As can be appreciated from the above, the execution of a TRIM command requires reading out all contents of a flash memory area to be “trimmed” to the system memory, regardless of whether the data are meaningful or just left over on used blocks. TRIM is currently implemented on Microsoft Windows® 7 operating systems, which exist in 32-bit and 64-bit variations. In order to minimize variability and maximize compatibility and portability of drives between different systems running either 32-bit or 64-bit operating systems (OS), it appears advantageous to use a single form of TRIM regardless of the OS version used in any given case. Given the fact that the data need to be shadowed in system memory and that the limitation of the user-addressable memory space is 2 GB in Microsoft's 32-bit operating systems, any single instance of execution of a TRIM command cannot exceed 2 GB of non-volatile memory space from a solid state drive.

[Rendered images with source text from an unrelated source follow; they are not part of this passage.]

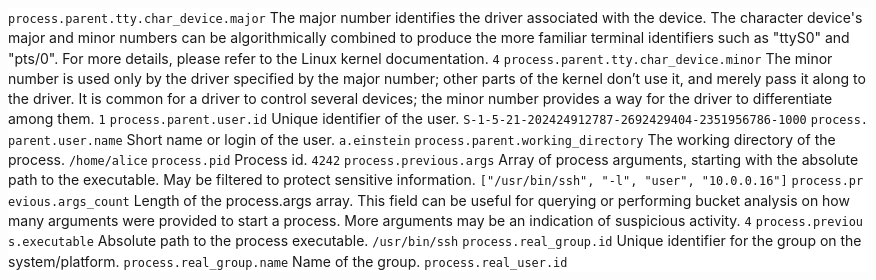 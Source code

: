 <tr>
<td><code>process.parent.tty.char_device.major</code></td>
<td>The major number identifies the driver associated with the device. The character device's major and minor numbers can be algorithmically combined to produce the more familiar terminal identifiers such as "ttyS0" and "pts/0". For more details, please refer to the Linux kernel documentation.</td>
<td><code>4</code></td>
</tr>
<tr>
<td><code>process.parent.tty.char_device.minor</code></td>
<td>The minor number is used only by the driver specified by the major number; other parts of the kernel don’t use it, and merely pass it along to the driver. It is common for a driver to control several devices; the minor number provides a way for the driver to differentiate among them.</td>
<td><code>1</code></td>
</tr>
<tr>
<td><code>process.parent.user.id</code></td>
<td>Unique identifier of the user.</td>
<td><code>S-1-5-21-202424912787-2692429404-2351956786-1000</code></td>
</tr>
<tr>
<td><code>process.parent.user.name</code></td>
<td>Short name or login of the user.</td>
<td><code>a.einstein</code></td>
</tr>
<tr>
<td><code>process.parent.working_directory</code></td>
<td>The working directory of the process.</td>
<td><code>/home/alice</code></td>
</tr>
<tr>
<td><code>process.pid</code></td>
<td>Process id.</td>
<td><code>4242</code></td>
</tr>
<tr>
<td><code>process.previous.args</code></td>
<td>Array of process arguments, starting with the absolute path to the executable.  May be filtered to protect sensitive information.</td>
<td><code>["/usr/bin/ssh", "-l", "user", "10.0.0.16"]</code></td>
</tr>
<tr>
<td><code>process.previous.args_count</code></td>
<td>Length of the process.args array.  This field can be useful for querying or performing bucket analysis on how many arguments were provided to start a process. More arguments may be an indication of suspicious activity.</td>
<td><code>4</code></td>
</tr>
<tr>
<td><code>process.previous.executable</code></td>
<td>Absolute path to the process executable.</td>
<td><code>/usr/bin/ssh</code></td>
</tr>
<tr>
<td><code>process.real_group.id</code></td>
<td>Unique identifier for the group on the system/platform.</td>
<td></td>
</tr>
<tr>
<td><code>process.real_group.name</code></td>
<td>Name of the group.</td>
<td></td>
</tr>
<tr>
<td><code>process.real_user.id</code></td> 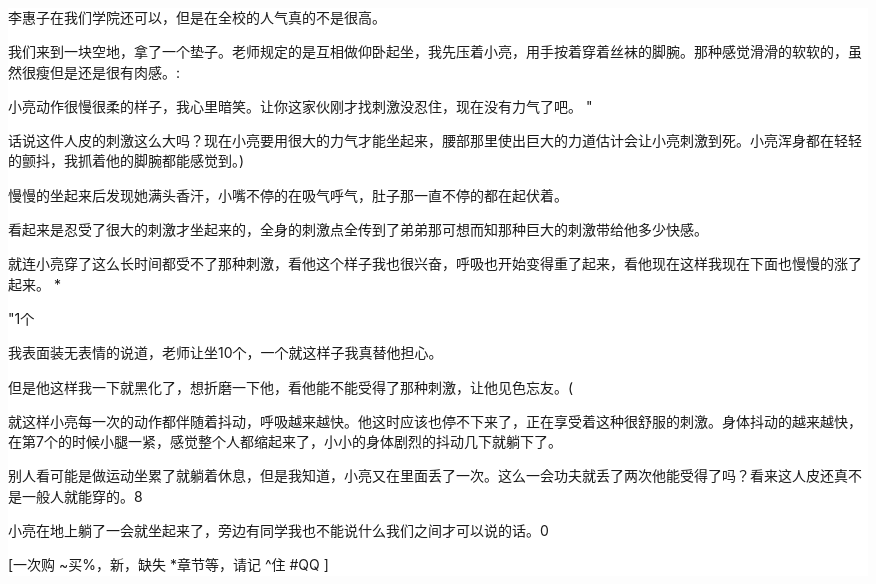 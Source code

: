 李惠子在我们学院还可以，但是在全校的人气真的不是很高。





我们来到一块空地，拿了一个垫子。老师规定的是互相做仰卧起坐，我先压着小亮，用手按着穿着丝袜的脚腕。那种感觉滑滑的软软的，虽然很瘦但是还是很有肉感。:





小亮动作很慢很柔的样子，我心里暗笑。让你这家伙刚才找刺激没忍住，现在没有力气了吧。 "





话说这件人皮的刺激这么大吗？现在小亮要用很大的力气才能坐起来，腰部那里使出巨大的力道估计会让小亮刺激到死。小亮浑身都在轻轻的颤抖，我抓着他的脚腕都能感觉到。)



慢慢的坐起来后发现她满头香汗，小嘴不停的在吸气呼气，肚子那一直不停的都在起伏着。



看起来是忍受了很大的刺激才坐起来的，全身的刺激点全传到了弟弟那可想而知那种巨大的刺激带给他多少快感。





就连小亮穿了这么长时间都受不了那种刺激，看他这个样子我也很兴奋，呼吸也开始变得重了起来，看他现在这样我现在下面也慢慢的涨了起来。 *



"1个





我表面装无表情的说道，老师让坐10个，一个就这样子我真替他担心。







但是他这样我一下就黑化了，想折磨一下他，看他能不能受得了那种刺激，让他见色忘友。(







就这样小亮每一次的动作都伴随着抖动，呼吸越来越快。他这时应该也停不下来了，正在享受着这种很舒服的刺激。身体抖动的越来越快，在第7个的时候小腿一紧，感觉整个人都缩起来了，小小的身体剧烈的抖动几下就躺下了。





别人看可能是做运动坐累了就躺着休息，但是我知道，小亮又在里面丢了一次。这么一会功夫就丢了两次他能受得了吗？看来这人皮还真不是一般人就能穿的。8







小亮在地上躺了一会就坐起来了，旁边有同学我也不能说什么我们之间才可以说的话。0



 [一次购 ~买%，新，缺失 *章节等，请记 ^住 #QQ ]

An additional drawback of an execution of the TRIM command is that it ties up substantial amounts of system resources with respect to interconnects as well as available system memory space. Therefore, TRIM command executions need to run in the background during idle phases of the system. Still, all of these drawbacks are negligible in view of the write performance maintenance of solid state drives. However, alternative methods could also be employed in order to proactively erase used but not-occupied blocks and, thus, maintain write performance of a solid state drive.